> Aim of the task: Once the data has been read, print it back in full, exactly.

> Source material:
[Start of section]

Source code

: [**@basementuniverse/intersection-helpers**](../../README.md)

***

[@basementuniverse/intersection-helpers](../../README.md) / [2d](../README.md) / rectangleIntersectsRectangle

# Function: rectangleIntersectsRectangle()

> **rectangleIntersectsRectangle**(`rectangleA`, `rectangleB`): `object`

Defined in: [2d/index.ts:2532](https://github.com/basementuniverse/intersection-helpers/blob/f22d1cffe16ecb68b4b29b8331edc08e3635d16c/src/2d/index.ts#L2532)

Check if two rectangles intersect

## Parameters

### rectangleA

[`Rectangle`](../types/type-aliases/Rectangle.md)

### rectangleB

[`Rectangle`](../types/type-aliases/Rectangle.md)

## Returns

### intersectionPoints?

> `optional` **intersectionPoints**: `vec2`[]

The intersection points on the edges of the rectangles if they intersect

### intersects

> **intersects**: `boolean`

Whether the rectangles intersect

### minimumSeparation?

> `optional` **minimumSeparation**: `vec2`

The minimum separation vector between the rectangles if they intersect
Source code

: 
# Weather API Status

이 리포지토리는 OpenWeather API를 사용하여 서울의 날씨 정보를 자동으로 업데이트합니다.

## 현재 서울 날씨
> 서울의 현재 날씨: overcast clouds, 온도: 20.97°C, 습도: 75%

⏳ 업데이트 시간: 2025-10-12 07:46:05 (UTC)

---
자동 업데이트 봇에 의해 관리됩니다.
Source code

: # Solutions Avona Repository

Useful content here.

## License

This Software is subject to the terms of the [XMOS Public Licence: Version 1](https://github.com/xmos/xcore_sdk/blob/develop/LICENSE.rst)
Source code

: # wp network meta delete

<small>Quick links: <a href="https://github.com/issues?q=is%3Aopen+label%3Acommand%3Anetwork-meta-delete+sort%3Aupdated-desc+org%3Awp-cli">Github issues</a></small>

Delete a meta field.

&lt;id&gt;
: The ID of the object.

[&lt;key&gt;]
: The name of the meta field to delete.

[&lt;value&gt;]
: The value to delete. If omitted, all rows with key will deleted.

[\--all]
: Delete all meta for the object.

[End of section]

> Answer space:
Source code

: [**@basementuniverse/intersection-helpers**](../../README.md)

***

[@basementuniverse/intersection-helpers](../../README.md) / [2d](../README.md) / rectangleIntersectsRectangle

# Function: rectangleIntersectsRectangle()

> **rectangleIntersectsRectangle**(`rectangleA`, `rectangleB`): `object`

Defined in: [2d/index.ts:2532](https://github.com/basementuniverse/intersection-helpers/blob/f22d1cffe16ecb68b4b29b8331edc08e3635d16c/src/2d/index.ts#L2532)

Check if two rectangles intersect

## Parameters

### rectangleA

[`Rectangle`](../types/type-aliases/Rectangle.md)

### rectangleB

[`Rectangle`](../types/type-aliases/Rectangle.md)

## Returns

### intersectionPoints?

> `optional` **intersectionPoints**: `vec2`[]

The intersection points on the edges of the rectangles if they intersect

### intersects

> **intersects**: `boolean`

Whether the rectangles intersect

### minimumSeparation?

> `optional` **minimumSeparation**: `vec2`

The minimum separation vector between the rectangles if they intersect
Source code

: 
# Weather API Status

이 리포지토리는 OpenWeather API를 사용하여 서울의 날씨 정보를 자동으로 업데이트합니다.

## 현재 서울 날씨
> 서울의 현재 날씨: overcast clouds, 온도: 20.97°C, 습도: 75%

⏳ 업데이트 시간: 2025-10-12 07:46:05 (UTC)

---
자동 업데이트 봇에 의해 관리됩니다.
Source code

: # Solutions Avona Repository

Useful content here.

## License

This Software is subject to the terms of the [XMOS Public Licence: Version 1](https://github.com/xmos/xcore_sdk/blob/develop/LICENSE.rst)
Source code

: # wp network meta delete

<small>Quick links: <a href="https://github.com/issues?q=is%3Aopen+label%3Acommand%3Anetwork-meta-delete+sort%3Aupdated-desc+org%3Awp-cli">Github issues</a></small>

Delete a meta field.

&lt;id&gt;
: The ID of the object.

[&lt;key&gt;]
: The name of the meta field to delete.

[&lt;value&gt;]
: The value to delete. If omitted, all rows with key will deleted.

[\--all]
: Delete all meta for the object.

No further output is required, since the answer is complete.